[PROVIDED RECORDS]
--- START ---

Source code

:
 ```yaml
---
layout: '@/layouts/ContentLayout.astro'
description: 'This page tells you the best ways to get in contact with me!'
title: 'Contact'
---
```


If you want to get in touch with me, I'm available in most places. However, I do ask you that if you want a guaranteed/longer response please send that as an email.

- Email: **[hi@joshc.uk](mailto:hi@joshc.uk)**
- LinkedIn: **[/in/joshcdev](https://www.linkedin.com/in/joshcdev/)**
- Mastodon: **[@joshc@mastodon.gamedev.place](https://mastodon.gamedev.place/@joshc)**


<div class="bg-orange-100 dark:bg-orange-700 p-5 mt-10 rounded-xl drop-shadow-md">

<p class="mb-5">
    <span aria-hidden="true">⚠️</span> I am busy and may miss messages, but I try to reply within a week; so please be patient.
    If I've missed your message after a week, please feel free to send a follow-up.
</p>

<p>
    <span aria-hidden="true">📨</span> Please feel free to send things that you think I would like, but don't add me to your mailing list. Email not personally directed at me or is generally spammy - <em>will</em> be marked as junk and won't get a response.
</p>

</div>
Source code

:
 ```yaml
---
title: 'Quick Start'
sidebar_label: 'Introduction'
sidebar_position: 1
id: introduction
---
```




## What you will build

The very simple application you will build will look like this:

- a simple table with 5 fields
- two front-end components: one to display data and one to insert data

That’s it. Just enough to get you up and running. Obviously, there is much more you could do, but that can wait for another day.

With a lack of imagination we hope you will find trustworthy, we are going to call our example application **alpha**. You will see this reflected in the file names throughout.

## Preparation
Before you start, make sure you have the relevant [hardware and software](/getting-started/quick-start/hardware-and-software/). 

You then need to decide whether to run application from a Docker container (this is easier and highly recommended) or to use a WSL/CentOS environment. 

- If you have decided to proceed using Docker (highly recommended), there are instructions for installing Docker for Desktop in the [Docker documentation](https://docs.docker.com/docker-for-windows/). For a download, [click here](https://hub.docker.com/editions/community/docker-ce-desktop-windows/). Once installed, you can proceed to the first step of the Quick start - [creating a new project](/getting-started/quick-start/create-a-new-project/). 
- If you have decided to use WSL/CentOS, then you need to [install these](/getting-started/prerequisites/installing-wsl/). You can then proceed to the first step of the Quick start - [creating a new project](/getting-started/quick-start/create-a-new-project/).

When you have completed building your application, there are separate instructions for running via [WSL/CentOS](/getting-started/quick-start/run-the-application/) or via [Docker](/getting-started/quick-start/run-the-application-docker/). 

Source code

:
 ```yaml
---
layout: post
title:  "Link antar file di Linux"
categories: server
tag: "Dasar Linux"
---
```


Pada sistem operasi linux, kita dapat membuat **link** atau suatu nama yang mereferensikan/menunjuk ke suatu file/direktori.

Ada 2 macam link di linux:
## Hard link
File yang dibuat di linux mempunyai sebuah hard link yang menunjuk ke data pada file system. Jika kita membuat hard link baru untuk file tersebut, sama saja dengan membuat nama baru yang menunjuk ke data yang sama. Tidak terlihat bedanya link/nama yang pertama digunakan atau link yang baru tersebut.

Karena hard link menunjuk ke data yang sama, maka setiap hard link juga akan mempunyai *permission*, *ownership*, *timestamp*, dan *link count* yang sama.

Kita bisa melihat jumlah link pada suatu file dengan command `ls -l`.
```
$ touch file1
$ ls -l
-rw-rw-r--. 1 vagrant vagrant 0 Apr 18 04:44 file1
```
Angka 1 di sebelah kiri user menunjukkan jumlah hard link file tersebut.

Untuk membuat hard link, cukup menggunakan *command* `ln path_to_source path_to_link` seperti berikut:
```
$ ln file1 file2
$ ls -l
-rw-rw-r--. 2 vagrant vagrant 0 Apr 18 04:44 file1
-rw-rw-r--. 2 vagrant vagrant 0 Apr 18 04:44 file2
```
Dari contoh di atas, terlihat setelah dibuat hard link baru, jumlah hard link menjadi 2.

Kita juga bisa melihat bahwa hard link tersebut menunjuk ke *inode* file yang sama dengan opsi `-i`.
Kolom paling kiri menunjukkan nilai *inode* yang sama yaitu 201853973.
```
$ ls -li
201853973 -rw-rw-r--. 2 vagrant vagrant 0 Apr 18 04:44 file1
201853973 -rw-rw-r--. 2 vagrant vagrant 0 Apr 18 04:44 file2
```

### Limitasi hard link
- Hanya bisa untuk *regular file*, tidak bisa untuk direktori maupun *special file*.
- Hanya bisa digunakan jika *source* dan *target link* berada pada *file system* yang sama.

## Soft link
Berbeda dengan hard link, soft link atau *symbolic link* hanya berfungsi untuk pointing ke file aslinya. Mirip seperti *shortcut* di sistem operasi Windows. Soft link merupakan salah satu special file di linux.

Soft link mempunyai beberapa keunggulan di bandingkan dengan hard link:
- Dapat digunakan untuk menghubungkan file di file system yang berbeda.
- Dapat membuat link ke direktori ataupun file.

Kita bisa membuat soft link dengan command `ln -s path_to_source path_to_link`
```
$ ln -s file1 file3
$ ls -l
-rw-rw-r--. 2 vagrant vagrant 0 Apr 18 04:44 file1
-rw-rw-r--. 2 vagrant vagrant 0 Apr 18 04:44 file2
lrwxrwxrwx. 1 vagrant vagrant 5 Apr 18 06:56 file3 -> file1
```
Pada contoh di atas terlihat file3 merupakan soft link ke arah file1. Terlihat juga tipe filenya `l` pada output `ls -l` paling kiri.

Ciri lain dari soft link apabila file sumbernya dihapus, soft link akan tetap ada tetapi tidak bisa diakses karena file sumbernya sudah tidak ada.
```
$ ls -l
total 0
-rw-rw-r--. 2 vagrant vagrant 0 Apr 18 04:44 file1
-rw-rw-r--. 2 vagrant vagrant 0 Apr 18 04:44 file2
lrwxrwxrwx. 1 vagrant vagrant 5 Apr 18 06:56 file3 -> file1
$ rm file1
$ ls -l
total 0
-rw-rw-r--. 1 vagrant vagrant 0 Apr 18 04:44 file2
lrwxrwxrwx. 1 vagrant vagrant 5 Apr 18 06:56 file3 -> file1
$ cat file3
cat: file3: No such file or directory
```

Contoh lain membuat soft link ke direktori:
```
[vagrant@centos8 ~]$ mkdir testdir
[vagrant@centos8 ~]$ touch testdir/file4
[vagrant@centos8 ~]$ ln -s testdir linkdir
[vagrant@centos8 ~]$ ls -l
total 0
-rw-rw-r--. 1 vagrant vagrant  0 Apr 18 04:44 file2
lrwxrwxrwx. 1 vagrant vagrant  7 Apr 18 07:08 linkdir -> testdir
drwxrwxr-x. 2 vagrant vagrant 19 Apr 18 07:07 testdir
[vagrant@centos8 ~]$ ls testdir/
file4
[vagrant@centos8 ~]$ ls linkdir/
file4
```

--- END ---

[WHAT NEEDS TO BE DONE] Up to and including the line with "## What you will build", output each line of the entries above exactly, starting from the first.

[RESPONSE TO THIS TASK]
Source code

:
 ```yaml
---
layout: '@/layouts/ContentLayout.astro'
description: 'This page tells you the best ways to get in contact with me!'
title: 'Contact'
---
```


If you want to get in touch with me, I'm available in most places. However, I do ask you that if you want a guaranteed/longer response please send that as an email.

- Email: **[hi@joshc.uk](mailto:hi@joshc.uk)**
- LinkedIn: **[/in/joshcdev](https://www.linkedin.com/in/joshcdev/)**
- Mastodon: **[@joshc@mastodon.gamedev.place](https://mastodon.gamedev.place/@joshc)**


<div class="bg-orange-100 dark:bg-orange-700 p-5 mt-10 rounded-xl drop-shadow-md">

<p class="mb-5">
    <span aria-hidden="true">⚠️</span> I am busy and may miss messages, but I try to reply within a week; so please be patient.
    If I've missed your message after a week, please feel free to send a follow-up.
</p>

<p>
    <span aria-hidden="true">📨</span> Please feel free to send things that you think I would like, but don't add me to your mailing list. Email not personally directed at me or is generally spammy - <em>will</em> be marked as junk and won't get a response.
</p>

</div>
Source code

:
 ```yaml
---
title: 'Quick Start'
sidebar_label: 'Introduction'
sidebar_position: 1
id: introduction
---
```




## What you will build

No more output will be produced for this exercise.